[Stackless] Google's new Go programming language
Andrew Francis
andrewfr_ice at yahoo.com
Mon Nov 23 18:13:27 CET 2009
Hello Richard:
Message: 4
Date: Mon, 16 Nov 2009 07:49:49 +1300
From: Richard Tew <richard.m.tew at gmail.com>
To: Andrew Dalke <dalke at dalkescientific.com>
Cc: Stackless mailing list <stackless at stackless.com>
Subject: Re: [Stackless] Google's new Go programming language
Message-ID:
<952d92df0911151049k50969be8o3807b72f380f55a0 at mail.gmail.com>
Content-Type: text/plain; charset=ISO-8859-1
>I pictured it having an interface like:
>
>while True:
> selected_channel = select(quit_channel, request_channel)

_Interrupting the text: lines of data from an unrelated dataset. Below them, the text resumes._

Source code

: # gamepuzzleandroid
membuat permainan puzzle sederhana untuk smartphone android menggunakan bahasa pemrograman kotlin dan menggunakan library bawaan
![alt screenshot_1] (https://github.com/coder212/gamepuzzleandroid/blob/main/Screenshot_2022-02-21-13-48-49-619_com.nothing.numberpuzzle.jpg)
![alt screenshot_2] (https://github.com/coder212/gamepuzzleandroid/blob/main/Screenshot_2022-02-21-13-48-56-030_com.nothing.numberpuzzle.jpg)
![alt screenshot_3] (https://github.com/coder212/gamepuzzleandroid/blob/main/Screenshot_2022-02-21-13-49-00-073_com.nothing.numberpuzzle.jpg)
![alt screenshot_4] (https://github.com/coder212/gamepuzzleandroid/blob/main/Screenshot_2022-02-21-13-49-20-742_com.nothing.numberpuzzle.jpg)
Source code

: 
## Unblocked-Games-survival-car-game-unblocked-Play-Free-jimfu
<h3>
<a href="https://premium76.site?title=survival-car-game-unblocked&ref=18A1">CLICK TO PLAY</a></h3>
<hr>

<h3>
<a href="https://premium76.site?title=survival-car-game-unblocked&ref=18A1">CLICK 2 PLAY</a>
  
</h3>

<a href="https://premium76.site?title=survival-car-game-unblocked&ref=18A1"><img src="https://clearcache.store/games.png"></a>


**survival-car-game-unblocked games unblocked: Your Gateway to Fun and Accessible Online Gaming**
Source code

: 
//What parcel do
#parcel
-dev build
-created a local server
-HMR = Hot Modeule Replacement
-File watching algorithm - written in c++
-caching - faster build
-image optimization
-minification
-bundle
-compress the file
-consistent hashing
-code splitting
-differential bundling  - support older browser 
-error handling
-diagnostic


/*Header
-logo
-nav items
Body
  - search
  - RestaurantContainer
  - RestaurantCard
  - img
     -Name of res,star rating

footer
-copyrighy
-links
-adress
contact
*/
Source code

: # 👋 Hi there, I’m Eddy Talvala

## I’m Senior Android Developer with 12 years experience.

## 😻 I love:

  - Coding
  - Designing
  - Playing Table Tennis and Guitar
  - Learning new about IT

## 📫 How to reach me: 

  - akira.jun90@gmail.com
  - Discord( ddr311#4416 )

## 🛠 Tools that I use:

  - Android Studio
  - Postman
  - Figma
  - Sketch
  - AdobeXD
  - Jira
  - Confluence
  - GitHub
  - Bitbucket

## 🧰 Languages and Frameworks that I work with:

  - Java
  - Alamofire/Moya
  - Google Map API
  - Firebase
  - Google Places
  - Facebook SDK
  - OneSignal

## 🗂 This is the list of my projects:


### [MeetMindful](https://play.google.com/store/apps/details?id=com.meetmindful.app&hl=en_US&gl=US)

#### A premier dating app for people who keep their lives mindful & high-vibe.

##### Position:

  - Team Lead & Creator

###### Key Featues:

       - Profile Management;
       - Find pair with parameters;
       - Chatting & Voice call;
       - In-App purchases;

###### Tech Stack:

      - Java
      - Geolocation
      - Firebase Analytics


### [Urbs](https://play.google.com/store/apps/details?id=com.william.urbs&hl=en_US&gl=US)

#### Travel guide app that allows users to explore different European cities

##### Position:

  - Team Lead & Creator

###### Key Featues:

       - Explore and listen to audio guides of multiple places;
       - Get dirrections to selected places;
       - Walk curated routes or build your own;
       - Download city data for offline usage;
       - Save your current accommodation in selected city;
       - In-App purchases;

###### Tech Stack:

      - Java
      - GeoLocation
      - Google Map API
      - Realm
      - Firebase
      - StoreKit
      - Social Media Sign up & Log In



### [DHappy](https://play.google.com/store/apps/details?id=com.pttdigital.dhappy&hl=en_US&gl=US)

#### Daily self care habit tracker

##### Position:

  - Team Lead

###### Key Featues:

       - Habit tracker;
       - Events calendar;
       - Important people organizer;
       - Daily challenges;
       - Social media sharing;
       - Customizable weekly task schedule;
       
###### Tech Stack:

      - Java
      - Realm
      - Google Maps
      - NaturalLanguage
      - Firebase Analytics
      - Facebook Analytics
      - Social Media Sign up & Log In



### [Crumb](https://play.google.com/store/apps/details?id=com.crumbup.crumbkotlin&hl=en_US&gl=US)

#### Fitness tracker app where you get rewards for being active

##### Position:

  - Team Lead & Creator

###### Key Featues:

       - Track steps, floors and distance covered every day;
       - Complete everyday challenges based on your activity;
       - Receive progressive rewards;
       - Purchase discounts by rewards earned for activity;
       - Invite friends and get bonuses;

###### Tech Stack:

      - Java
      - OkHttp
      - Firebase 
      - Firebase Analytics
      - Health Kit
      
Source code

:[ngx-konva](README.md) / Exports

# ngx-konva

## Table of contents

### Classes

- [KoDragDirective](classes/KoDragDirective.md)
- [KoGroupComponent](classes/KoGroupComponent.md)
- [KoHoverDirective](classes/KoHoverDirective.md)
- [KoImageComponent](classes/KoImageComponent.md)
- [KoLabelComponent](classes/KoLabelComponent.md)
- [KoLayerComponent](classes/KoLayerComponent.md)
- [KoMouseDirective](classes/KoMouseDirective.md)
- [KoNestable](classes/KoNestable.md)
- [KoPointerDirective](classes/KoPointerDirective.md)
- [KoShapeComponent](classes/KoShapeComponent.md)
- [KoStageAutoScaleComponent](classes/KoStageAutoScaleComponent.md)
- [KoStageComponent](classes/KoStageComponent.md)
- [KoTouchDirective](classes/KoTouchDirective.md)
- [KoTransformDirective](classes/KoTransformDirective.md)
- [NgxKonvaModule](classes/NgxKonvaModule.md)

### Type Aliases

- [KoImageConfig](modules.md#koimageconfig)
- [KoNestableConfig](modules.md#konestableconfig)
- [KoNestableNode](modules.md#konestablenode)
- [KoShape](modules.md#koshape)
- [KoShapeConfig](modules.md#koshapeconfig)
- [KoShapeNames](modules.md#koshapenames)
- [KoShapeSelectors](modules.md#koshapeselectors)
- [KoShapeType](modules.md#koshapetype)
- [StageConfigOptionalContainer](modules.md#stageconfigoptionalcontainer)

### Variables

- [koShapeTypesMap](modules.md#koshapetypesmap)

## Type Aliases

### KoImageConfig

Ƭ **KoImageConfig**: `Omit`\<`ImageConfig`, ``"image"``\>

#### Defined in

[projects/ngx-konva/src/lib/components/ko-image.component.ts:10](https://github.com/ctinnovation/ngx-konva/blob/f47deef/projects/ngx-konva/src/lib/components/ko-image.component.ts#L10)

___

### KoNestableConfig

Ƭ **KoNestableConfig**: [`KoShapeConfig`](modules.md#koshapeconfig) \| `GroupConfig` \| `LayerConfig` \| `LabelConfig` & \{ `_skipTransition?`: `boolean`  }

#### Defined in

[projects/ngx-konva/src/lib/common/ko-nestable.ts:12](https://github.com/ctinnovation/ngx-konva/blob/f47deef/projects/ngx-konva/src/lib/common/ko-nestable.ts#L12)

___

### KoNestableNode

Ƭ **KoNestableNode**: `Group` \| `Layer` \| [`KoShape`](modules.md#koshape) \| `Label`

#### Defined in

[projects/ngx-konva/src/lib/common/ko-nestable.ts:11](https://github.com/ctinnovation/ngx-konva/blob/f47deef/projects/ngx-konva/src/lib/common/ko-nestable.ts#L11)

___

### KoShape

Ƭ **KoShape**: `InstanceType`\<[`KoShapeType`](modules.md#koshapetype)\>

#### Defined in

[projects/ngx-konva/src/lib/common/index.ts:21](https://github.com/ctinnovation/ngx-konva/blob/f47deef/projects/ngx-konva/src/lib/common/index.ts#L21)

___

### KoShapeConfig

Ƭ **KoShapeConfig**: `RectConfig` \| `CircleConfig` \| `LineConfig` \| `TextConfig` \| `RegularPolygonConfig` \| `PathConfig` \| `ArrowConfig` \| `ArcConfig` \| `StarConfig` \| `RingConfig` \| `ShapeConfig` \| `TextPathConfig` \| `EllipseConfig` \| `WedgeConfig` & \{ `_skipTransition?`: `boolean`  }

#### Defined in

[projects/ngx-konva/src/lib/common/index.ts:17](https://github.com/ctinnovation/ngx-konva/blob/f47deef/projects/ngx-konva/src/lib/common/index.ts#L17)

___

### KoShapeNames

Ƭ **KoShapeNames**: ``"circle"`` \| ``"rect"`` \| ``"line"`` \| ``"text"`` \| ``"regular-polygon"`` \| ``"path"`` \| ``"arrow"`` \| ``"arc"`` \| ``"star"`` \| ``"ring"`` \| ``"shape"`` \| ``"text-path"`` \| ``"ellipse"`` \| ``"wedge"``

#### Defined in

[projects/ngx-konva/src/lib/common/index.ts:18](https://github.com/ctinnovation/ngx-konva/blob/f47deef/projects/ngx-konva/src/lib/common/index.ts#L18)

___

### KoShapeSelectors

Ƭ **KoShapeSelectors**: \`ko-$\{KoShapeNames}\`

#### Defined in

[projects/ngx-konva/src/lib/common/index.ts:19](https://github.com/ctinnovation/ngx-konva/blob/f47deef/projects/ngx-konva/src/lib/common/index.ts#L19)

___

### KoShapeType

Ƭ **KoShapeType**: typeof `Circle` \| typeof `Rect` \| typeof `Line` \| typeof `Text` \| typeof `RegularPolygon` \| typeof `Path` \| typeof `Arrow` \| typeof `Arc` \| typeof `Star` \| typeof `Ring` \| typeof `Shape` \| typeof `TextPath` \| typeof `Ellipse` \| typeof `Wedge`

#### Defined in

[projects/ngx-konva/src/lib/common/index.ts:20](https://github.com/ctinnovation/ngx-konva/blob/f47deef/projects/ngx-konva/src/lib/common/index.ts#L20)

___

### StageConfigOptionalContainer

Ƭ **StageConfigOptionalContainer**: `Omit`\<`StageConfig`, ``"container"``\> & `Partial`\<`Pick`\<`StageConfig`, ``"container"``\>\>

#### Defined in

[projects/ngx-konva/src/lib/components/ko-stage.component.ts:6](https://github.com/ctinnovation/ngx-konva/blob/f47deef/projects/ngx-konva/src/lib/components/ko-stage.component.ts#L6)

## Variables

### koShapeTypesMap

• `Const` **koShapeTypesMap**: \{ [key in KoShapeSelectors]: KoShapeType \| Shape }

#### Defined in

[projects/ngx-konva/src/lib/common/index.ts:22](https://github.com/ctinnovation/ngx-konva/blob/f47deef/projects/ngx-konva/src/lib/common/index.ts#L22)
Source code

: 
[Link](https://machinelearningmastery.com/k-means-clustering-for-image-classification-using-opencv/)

> if selected_channel is quit_channel:
> return
> elif selected_channel is request_channel:
This is essentially how I would write it. I would provide a
list of channels and return a list of channels that are ready. For efficiency, I would provide an additional value, hint, to prevent
the scheduler from tearing-down the structure when select returns.
readyList = select([channels], hint = True)
but for a start I would simply the interface to return a single channel.
>We could accomplish this by making channel subclasses perhaps that
>allow something like 'select' to intercept operations.
I have been studying PyPy Stackless.py. For efficiency, I believe you
want to put changes into the scheduler. If you want to approximate Go's
select (which I don't), you need a way to prevent the scheduler from carrying out a channel operation but schedule the tasklet in question.
Channel preferences complicate things.
> it might be argued that an operator like this would
>allow more readable code as handling of separate blocking actions
>could be distilled into one function/tasklet.
>But again, I cannot think of any use cases offhand that would benefit
>from it.
Event handlers are the first use case that comes to my mind. I write
stuff that is tantamount to:
while True:
ch = select([list of channels])
if ch == ch[0]:
request = ch[0].receive()
stackless.tasklet(associatedCode)(request)
break
if ch == ch[1]:
.......
Right now, the code is a tasklet per channel, each tasklet in a loop
blocked on the channel until something happens.
I believe the resulting code logic would be easier to write with a
select function and/or a select language feature.
> As it stands, I see Stackless being a basic framework of
>low-level functionality. Solutions like 'select' are perhaps better
>coded to address actual needs in custom frameworks built on the
>low-level framework that is Stackless.
I understand your minimalist approach towards Stackless. However I think
Stackless can evolve only so far without actual changes to the scheduler. Priorities involved a change to the scheduler. Again, I believe PyPy provides an opportunity to prototype changes in a safe and fast way.